A betting agent that takes every game with positive edge is a different animal from one that only takes 5%+ edges with daily exposure caps. The picks above are the yes answers; these are the no answers. Both are decisions, both come from the same brain, both are part of what makes one agent +128% and another −13%.
Coming up
Stake sizing — why a 40-of-88 record and a +128.1% bankroll can be true on the same line — is its own post later in the series. So is the A/B testing methodology behind the variants. Both deserve a deeper look than they're getting here. This page is the receipts; those posts will be the why.
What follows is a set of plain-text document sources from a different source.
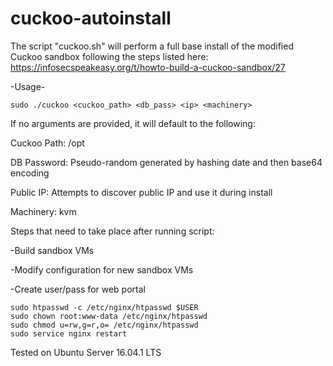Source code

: # cuckoo-autoinstall
The script "cuckoo.sh" will perform a full base install of the modified Cuckoo sandbox following the steps listed here: https://infosecspeakeasy.org/t/howto-build-a-cuckoo-sandbox/27

-Usage-
```
sudo ./cuckoo <cuckoo_path> <db_pass> <ip> <machinery>
```

If no arguments are provided, it will default to the following:

Cuckoo Path: /opt

DB Password: Pseudo-random generated by hashing date and then base64 encoding

Public IP: Attempts to discover public IP and use it during install

Machinery: kvm

Steps that need to take place after running script:

-Build sandbox VMs

-Modify configuration for new sandbox VMs

-Create user/pass for web portal
```
sudo htpasswd -c /etc/nginx/htpasswd $USER
sudo chown root:www-data /etc/nginx/htpasswd
sudo chmod u=rw,g=r,o= /etc/nginx/htpasswd
sudo service nginx restart
```

Tested on Ubuntu Server 16.04.1 LTS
Sources for the result column
Each superscript letter in the tables above links to the ESPN MLB scoreboard for that day. Every box score for the date is on the linked page; find the matching team matchup to verify the outcome. Listed here for completeness:
- a — April 14, 2026 · ESPN scoreboard
- b — April 15, 2026 · ESPN scoreboard
- c — April 17, 2026 · ESPN scoreboard
- d — April 18, 2026 · ESPN scoreboard
- e — April 19, 2026 · ESPN scoreboard
- f — April 20, 2026 · ESPN scoreboard
- g — April 21, 2026 · ESPN scoreboard
- h — April 23, 2026 · ESPN scoreboard
- i — April 24, 2026 · ESPN scoreboard
- j — April 25, 2026 · ESPN scoreboard
If you'd rather use a different source, baseball-reference also publishes day-by-day boxes (example for April 25) and MLB.com publishes the same (example for April 25). I'm citing ESPN because it's the most familiar landing page; the underlying outcomes are the same on any of the three.
Notes
- All numbers are real, pulled from the live paper-trading database on 2026-04-27.
- Stakes are real Kelly-sized positions on the agent's $1,000 paper-money balance at the time of each pick.
- Sportsbook names visible in the source data (Pinnacle, Betfair, FanDuel, etc.) are real bookmakers offering the listed odds at placement time. They don't appear here because the focus is on the agent's decision, not the book.
- The "RAG context" lines on a couple of picks are excerpts from the unstructured-news layer — what the agent was reading at the moment of the call.
- This is paper money. None of these picks moved real dollars in real accounts. They moved numbers in a database. That's the whole point of paper trading.
These are personal notes from a side project I'm pursuing on my own time with my own resources. The views here are my own and are not connected to, endorsed by, or representative of my employer or any of my professional work.